**Data extract**.
★ ★ ★
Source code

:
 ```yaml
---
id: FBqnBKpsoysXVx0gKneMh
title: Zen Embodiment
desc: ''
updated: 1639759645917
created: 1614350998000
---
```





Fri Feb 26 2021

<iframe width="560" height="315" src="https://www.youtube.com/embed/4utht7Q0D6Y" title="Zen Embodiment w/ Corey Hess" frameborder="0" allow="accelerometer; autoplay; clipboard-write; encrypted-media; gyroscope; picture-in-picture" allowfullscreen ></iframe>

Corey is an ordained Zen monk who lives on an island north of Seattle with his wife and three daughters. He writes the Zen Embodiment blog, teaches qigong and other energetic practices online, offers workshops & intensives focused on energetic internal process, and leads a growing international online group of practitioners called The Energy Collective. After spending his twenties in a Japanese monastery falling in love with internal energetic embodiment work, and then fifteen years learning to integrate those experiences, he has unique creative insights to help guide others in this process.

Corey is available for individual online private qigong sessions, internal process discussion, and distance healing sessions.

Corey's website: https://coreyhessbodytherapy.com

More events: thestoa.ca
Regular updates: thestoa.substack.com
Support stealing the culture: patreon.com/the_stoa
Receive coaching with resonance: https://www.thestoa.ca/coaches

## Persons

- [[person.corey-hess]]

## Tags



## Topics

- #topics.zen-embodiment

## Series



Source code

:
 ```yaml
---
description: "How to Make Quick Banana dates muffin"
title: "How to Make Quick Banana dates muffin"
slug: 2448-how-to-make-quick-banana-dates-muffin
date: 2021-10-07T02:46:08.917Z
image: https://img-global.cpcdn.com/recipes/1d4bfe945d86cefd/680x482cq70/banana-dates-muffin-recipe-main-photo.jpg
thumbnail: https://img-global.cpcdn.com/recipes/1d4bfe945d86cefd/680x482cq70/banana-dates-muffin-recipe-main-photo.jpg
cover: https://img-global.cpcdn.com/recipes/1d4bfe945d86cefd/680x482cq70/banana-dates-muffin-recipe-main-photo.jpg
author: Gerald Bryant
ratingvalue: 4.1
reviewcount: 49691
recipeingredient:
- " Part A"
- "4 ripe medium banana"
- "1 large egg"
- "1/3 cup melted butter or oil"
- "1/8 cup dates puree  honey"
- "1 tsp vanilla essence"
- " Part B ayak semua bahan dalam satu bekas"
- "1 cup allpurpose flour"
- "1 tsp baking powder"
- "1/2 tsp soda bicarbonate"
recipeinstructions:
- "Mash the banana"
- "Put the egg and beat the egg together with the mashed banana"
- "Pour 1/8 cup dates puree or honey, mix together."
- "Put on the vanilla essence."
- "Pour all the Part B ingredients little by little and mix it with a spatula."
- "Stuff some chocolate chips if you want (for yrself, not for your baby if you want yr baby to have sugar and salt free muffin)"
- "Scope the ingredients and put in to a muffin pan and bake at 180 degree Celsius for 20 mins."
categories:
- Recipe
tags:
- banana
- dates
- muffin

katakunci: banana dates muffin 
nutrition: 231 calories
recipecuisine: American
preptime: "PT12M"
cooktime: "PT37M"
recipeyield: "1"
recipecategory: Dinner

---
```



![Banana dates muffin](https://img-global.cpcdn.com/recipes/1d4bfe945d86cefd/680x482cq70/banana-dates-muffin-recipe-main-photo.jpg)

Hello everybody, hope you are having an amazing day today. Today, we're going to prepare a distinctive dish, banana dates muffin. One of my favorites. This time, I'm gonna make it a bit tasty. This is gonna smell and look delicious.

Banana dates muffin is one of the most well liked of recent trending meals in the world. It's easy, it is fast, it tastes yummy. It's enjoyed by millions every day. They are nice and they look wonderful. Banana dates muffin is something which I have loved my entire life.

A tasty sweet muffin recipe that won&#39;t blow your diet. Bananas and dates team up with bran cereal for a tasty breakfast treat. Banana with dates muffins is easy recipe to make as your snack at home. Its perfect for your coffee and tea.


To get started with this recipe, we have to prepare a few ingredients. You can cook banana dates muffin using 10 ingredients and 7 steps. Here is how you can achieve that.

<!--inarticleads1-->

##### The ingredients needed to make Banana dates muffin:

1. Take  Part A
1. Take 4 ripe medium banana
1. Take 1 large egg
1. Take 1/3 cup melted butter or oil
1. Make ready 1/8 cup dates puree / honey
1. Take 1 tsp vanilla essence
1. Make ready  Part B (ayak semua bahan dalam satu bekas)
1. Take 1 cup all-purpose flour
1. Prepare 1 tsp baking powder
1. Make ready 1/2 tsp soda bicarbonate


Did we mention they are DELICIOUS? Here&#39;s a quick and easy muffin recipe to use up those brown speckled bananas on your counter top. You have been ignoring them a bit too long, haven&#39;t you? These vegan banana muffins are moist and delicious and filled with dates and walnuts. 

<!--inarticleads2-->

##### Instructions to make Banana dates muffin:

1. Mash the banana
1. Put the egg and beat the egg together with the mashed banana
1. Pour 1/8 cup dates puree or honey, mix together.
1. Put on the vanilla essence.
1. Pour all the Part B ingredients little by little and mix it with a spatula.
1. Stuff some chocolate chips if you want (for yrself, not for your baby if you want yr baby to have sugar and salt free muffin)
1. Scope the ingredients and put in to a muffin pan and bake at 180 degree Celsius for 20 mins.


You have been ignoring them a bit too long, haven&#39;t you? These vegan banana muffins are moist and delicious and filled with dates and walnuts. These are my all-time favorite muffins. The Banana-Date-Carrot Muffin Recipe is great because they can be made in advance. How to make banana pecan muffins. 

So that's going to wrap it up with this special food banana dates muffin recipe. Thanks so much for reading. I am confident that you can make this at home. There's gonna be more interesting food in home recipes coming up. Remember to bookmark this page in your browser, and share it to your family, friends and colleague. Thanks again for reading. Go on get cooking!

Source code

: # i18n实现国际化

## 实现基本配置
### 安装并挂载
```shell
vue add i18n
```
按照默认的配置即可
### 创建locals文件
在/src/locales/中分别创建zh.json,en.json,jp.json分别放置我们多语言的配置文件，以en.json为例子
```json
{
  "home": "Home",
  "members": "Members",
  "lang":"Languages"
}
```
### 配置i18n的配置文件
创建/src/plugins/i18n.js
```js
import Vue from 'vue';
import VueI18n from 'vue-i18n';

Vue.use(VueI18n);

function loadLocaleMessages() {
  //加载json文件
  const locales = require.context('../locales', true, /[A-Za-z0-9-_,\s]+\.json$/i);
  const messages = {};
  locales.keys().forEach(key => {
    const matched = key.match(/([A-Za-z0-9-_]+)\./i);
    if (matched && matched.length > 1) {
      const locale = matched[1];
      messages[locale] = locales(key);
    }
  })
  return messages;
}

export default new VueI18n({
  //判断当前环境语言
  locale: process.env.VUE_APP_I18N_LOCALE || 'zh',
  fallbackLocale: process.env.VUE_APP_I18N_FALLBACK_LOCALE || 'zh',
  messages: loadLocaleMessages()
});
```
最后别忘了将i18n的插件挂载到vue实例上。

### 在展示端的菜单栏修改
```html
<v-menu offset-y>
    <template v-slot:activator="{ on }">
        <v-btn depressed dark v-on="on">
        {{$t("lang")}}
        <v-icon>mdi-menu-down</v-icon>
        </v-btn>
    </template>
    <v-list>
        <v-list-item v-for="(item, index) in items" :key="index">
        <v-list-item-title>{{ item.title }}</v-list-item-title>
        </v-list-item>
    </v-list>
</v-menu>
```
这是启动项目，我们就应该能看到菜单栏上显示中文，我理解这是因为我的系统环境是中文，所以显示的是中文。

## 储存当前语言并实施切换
★ ★ ★
In the preceding material, find each line holding the word "ignoring" and copy it out.

**Result below**.
Did we mention they are DELICIOUS? Here&#39;s a quick and easy muffin recipe to use up those brown speckled bananas on your counter top. You have been ignoring them a bit too long, haven&#39;t you? These vegan banana muffins are moist and delicious and filled with dates and walnuts. 
You have been ignoring them a bit too long, haven&#39;t you? These vegan banana muffins are moist and delicious and filled with dates and walnuts. These are my all-time favorite muffins. The Banana-Date-Carrot Muffin Recipe is great because they can be made in advance. How to make banana pecan muffins. 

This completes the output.